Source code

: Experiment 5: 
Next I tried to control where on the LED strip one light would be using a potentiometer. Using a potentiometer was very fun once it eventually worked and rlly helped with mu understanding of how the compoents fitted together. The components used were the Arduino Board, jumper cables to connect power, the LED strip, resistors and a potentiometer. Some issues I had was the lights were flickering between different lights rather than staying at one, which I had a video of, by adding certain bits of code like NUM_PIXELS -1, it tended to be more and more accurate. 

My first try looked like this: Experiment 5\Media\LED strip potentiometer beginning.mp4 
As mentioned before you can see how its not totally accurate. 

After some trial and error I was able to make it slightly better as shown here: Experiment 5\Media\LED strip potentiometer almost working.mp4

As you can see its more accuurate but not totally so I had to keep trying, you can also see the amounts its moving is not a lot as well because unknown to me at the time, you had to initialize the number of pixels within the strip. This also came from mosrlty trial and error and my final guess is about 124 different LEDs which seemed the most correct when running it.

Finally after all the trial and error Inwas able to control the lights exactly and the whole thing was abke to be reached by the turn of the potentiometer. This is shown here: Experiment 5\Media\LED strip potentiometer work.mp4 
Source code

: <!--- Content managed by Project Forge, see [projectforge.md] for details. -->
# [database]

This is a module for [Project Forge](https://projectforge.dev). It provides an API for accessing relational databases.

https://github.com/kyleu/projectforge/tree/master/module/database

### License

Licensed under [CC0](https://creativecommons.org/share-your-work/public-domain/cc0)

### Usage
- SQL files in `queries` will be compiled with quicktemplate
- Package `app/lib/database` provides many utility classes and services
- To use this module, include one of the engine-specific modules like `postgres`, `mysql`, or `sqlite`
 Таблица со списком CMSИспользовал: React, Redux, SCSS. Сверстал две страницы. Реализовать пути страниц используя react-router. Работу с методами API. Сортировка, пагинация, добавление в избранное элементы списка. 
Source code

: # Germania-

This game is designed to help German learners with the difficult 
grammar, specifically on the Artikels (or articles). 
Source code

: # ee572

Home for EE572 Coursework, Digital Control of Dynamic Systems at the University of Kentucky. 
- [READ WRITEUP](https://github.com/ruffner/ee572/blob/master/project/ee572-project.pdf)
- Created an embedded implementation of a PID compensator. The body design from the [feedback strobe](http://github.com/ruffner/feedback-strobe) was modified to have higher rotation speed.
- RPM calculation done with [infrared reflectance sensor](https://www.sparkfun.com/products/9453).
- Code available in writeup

....................

EXERCISE DESCRIPTION:
A single number is the whole answer: the tally of lines in the entries that hold "module".

ANSWER SPACE:
3